» Task to complete: Below are records; copy every line among them that contains the word "injected".

» Material supplied:
>>>
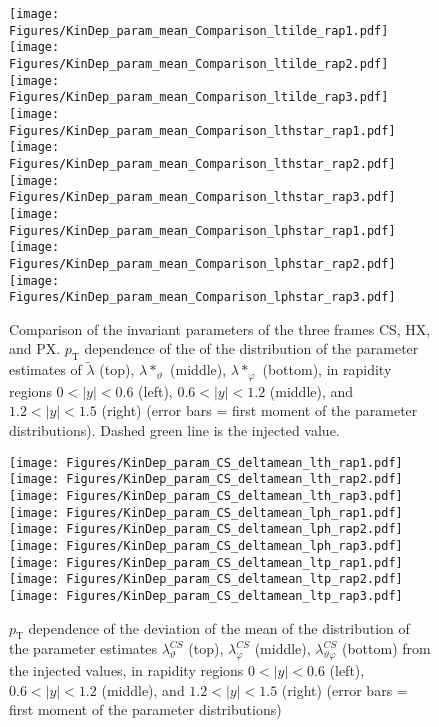 \documentclass[12pt]{article}
\newcommand{\pT}{p_\mathrm{T}}
\newcommand{\absy}{\left |  y \right |}
\newcommand{\lamtilde}{\tilde{\lambda}}
\newcommand{\lamthstar}{\lambda*_\vartheta}
\newcommand{\lamphstar}{\lambda*_\varphi}
\newcommand{\lamthCS}{\lambda^{\scriptscriptstyle CS}_\vartheta}
\newcommand{\lamphCS}{\lambda^{\scriptscriptstyle CS}_\varphi}
\newcommand{\lamthphCS}{\lambda^{\scriptscriptstyle CS}_{\vartheta \varphi}}
\begin{document}




\begin{figure}[htbp]
\centering
\texttt{[image: Figures/KinDep\_param\_mean\_Comparison\_ltilde\_rap1.pdf]}
\texttt{[image: Figures/KinDep\_param\_mean\_Comparison\_ltilde\_rap2.pdf]}
\texttt{[image: Figures/KinDep\_param\_mean\_Comparison\_ltilde\_rap3.pdf]}
\texttt{[image: Figures/KinDep\_param\_mean\_Comparison\_lthstar\_rap1.pdf]}
\texttt{[image: Figures/KinDep\_param\_mean\_Comparison\_lthstar\_rap2.pdf]}
\texttt{[image: Figures/KinDep\_param\_mean\_Comparison\_lthstar\_rap3.pdf]}
\texttt{[image: Figures/KinDep\_param\_mean\_Comparison\_lphstar\_rap1.pdf]}
\texttt{[image: Figures/KinDep\_param\_mean\_Comparison\_lphstar\_rap2.pdf]}
\texttt{[image: Figures/KinDep\_param\_mean\_Comparison\_lphstar\_rap3.pdf]}
\caption{Comparison of the invariant parameters of the three frames CS, HX,
and PX. $\pT$ dependence of the of the distribution of the
parameter estimates of $\lamtilde$ (top), $\lamthstar$ (middle), $\lamphstar$ (bottom), in rapidity regions $0<\absy<0.6$ (left), 
$0.6<\absy<1.2$ (middle), and $1.2<\absy<1.5$ (right) (error bars = first moment of the parameter
distributions). Dashed green line is the injected value.}
\end{figure}
\clearpage











\begin{figure}[htbp]
\centering
\texttt{[image: Figures/KinDep\_param\_CS\_deltamean\_lth\_rap1.pdf]}
\texttt{[image: Figures/KinDep\_param\_CS\_deltamean\_lth\_rap2.pdf]}
\texttt{[image: Figures/KinDep\_param\_CS\_deltamean\_lth\_rap3.pdf]}
\texttt{[image: Figures/KinDep\_param\_CS\_deltamean\_lph\_rap1.pdf]}
\texttt{[image: Figures/KinDep\_param\_CS\_deltamean\_lph\_rap2.pdf]}
\texttt{[image: Figures/KinDep\_param\_CS\_deltamean\_lph\_rap3.pdf]}
\texttt{[image: Figures/KinDep\_param\_CS\_deltamean\_ltp\_rap1.pdf]}
\texttt{[image: Figures/KinDep\_param\_CS\_deltamean\_ltp\_rap2.pdf]}
\texttt{[image: Figures/KinDep\_param\_CS\_deltamean\_ltp\_rap3.pdf]}
\caption{$\pT$ dependence of the deviation of the mean of the distribution of
the parameter estimates $\lamthCS$ (top), $\lamphCS$ (middle), $\lamthphCS$
(bottom) from the injected values, in rapidity regions $0<\absy<0.6$ (left), 
$0.6<\absy<1.2$ (middle), and $1.2<\absy<1.5$ (right) (error bars = first moment of the parameter
distributions)}
\end{figure}
\clearpage
\end{document}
<<<
» Task output:
distributions). Dashed green line is the injected value.}
(bottom) from the injected values, in rapidity regions $0<\absy<0.6$ (left), 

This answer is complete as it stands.